Fetching records by prediate

Fetching by predicate is very similar to fetching by identifier. The main difference being that we must create an NSPredicate object that we can then use with a CKQuery object. We then use our query object to peform a query on our database.
let publicDatabase = CKContainer.defaultContainer().publicCloudDatabase
let predicate = NSPredicate(format: "phone = %@", "12341234")
let query = CKQuery(recordType: "Entry", predicate: predicate)
publicDatabase.performQuery(query, inZoneWithID: nil) {
    recordsArray, error in
    
    guard let records = recordsArray else {
        return
    }
    
    for record in records {
        print(record)
    }
            
}

Saving and creating records programatically

Downloading data is all well and good, but what if you wanted your app to update the fetched records and send the changes back to CloudKit? Luckily for you, this is quite easy to achieve.
Each record is represented by a CKRecord object.

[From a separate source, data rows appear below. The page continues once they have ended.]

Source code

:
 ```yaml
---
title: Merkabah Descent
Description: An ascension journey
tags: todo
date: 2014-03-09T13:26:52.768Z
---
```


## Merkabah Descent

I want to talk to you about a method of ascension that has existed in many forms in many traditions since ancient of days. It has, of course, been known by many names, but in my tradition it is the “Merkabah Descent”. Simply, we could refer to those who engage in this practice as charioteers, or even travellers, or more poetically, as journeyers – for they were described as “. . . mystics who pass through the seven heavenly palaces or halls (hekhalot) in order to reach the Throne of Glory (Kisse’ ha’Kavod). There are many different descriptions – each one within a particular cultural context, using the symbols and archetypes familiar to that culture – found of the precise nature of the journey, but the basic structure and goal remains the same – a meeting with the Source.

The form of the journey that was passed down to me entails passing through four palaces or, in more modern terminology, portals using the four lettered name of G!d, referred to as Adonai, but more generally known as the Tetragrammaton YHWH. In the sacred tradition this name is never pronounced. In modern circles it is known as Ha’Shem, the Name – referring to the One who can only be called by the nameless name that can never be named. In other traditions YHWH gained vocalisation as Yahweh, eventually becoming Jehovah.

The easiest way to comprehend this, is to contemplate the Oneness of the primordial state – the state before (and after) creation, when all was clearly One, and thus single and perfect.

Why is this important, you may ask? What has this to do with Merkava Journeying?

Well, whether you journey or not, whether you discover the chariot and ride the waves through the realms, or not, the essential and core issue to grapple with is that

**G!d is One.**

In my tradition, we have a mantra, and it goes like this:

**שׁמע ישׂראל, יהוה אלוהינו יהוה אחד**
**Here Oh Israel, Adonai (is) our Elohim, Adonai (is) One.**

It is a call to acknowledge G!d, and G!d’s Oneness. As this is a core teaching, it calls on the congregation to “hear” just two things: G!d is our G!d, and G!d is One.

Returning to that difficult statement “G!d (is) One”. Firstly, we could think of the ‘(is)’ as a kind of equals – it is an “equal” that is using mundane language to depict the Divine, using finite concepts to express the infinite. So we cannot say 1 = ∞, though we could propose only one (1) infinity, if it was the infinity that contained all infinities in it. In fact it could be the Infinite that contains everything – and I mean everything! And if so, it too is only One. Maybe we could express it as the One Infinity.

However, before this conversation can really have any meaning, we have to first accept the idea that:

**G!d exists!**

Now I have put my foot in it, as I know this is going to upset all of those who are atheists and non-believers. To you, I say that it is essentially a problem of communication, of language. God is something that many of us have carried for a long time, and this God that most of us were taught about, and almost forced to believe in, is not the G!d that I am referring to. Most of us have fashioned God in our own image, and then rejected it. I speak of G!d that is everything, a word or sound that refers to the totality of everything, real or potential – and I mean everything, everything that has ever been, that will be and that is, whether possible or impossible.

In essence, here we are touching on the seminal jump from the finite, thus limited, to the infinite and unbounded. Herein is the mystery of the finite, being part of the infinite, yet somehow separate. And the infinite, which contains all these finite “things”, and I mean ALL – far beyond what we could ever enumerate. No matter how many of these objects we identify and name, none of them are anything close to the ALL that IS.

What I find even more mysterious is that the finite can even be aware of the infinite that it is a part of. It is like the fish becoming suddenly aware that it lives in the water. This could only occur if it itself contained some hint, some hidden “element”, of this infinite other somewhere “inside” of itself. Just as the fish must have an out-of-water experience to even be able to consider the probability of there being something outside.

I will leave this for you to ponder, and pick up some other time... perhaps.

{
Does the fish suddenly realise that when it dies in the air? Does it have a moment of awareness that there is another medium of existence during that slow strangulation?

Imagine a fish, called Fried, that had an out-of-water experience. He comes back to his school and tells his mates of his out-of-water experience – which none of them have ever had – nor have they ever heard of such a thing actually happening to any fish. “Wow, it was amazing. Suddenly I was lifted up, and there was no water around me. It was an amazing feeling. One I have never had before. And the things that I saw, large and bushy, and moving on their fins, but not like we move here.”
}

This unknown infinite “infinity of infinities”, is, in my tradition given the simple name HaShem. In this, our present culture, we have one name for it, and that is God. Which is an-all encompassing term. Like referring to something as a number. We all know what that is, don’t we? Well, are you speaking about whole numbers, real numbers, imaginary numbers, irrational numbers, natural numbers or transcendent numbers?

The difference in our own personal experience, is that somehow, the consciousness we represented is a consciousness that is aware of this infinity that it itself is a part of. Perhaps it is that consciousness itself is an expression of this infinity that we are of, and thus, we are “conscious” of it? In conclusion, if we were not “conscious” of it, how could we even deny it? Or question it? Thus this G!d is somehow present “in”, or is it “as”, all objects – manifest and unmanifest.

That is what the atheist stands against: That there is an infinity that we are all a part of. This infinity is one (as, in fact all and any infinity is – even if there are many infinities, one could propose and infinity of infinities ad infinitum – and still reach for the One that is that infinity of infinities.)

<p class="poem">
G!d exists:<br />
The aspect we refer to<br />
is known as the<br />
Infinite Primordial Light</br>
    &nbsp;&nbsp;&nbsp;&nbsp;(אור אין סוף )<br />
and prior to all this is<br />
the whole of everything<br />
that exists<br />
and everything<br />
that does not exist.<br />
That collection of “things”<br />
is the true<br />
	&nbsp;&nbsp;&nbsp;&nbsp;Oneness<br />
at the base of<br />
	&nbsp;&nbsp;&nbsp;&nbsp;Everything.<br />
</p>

It has the standard methods setObject:ForKey:, objectForKey, allKeys and changedKeys, you can use to update or add new fields. Once you're done with your changes you simple call saveRecord:completionHandler: on your CKDatabase object. If you've retrieved the record previously, any changes will update the version stored on CloudKit. If you've create a new record, a new entry will be created instead.
Interestingly enough, if you set values for keys that were not originally defined in your entry, they will be added to your entry by CloudKit. This is a nice and easy way to change an Entity without having to go through CloudKit's dashboard.
If this is all clear as mud, don't worry, we'll look at a simple example of creating a new entry in our ficticious phone book:
//1
let publicDatabase = CKContainer.defaultContainer().publicCloudDatabase
//2
let newRecord = CKRecord(recordType: "Entry")
newRecord.setObject("Sherlock Holmes", forKey: "name")
newRecord.setObject("21B Baker Street, London", forKey: "address")
newRecord.setObject("123456789", forKey: "phone")
newRecord.setObject("Consulting Detective", forKey: "job")

//3
publicDatabase.saveRecord(newRecord) {
    savedRecord, error in
    
    print(savedRecord)
    
}
  1. First we retrieve the database, in our case this is just the public database in the default container.
  2. We create a new CKRecord of type Entity and set the values for all the keys. Note that we've added a new key we hadn't defined in CloudKit's dashboard, that of "Private Detective".
  3. We save our new record, and if all goes well the callback will return the saved record.
We can now see our new record on CloudKit's Dashboard together with its new field, which is now available to all Entry objects.

Final words

We've barely touched the surface here. Think of this post as just the tip of the iceberg. As you can imagine, CloudKit has various notifcations so you can keep track of changes that happen in the cloud. CloudKit is packed with a vast array of features to do with security, multiple user roles and so on. Furthermore, 'CloudKit JS' provides a javascript API in case you need to use CloudKit from your webserver for example.
The idea of this tutorial is to show you the basic workflow so you can decide if CloudKit is useful for you. The bottom line is that CloudKit is a sophisticated BaaS run by Apple. If your app is exclusive for tvOS or iOS devices and it requires a fair amount of storage in the cloud, then you should definately check CloudKit out.